26 office blocks demolished and replaced in Dublin since 2014 (IE)

26 office blocks demolished and replaced in Dublin since 2014 (IE)

26 office blocks in Dublin have been demolished and replaced since 2014, according to a new report from Savills Ireland. 


The report, which examines how Dublin’s office landscape is changing, reveals that office redevelopments have been focused almost exclusively on the city centre, with twenty-one projects (81%) in Dublin 2, four in Dublin 4 (15%), and only one in the suburbs. 


The average age of offices when they are knocked-down is 40.5 years and the redevelopment programme typically takes one-and-a-half years. The average size of the demolished blocks is 3,643 m² whereas their replacements average 4,968 m².  This represents an average size gain of 36.4%.


According to Dr. John McCartney, Director of Research at Savills Ireland, higher density office development will improve the efficiency and sustainability of Dublin as a business location: "Dublin city centre has the best public transport links in Ireland and its connectivity has been further improved by the opening of Luas Cross City. The higher density office development that we are seeing is allowing more people to benefit from these transport links in their day-to-day commutes”

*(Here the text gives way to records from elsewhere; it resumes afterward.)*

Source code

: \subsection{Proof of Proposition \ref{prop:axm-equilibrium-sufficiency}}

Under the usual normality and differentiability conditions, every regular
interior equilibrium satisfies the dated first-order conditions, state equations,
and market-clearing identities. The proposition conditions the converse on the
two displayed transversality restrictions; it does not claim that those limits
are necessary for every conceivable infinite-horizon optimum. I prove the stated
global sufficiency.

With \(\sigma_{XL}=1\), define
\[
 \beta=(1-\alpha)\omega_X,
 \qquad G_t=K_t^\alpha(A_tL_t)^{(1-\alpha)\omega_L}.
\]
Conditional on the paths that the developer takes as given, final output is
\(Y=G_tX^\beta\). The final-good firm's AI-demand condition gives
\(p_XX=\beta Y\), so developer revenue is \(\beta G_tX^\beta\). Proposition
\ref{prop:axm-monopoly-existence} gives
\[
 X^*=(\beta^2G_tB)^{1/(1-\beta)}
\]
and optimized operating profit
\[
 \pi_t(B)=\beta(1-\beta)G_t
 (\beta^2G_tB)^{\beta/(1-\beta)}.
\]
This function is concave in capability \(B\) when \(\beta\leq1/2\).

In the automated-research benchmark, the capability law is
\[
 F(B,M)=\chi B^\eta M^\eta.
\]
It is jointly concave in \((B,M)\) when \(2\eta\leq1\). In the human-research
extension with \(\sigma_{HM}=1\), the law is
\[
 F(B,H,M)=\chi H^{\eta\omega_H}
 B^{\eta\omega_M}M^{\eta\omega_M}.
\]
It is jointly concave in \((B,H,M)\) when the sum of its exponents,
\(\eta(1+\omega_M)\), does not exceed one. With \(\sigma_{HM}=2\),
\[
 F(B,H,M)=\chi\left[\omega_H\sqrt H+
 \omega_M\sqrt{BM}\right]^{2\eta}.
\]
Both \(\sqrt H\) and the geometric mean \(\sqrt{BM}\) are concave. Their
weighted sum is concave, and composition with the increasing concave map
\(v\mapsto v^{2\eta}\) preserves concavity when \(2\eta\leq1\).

The Savills report notes that it is not just office developers who are attracted to the city centre. Three city centre offices have been actually converted to alternative uses since 2014. These include Findlater House on O’Connell St. and Pinebrook House on Harcourt St. both of which have been converted to hotels. Oisin House on Pearse St. – a dated office block from 1973 – is now being redeveloped for student housing and two further buildings – Creation House on Grafton St. and 10-12 Trinity Street – have had their first-floor offices converted to retail use.


Savills also notes that the vacancy rate in Dublin offices currently stands at 9.3% and rents are rising by about 5% per annum.  Further rental growth is expected over the next two years but at a slowing rate as supply begins to catch up with the backlog of demand.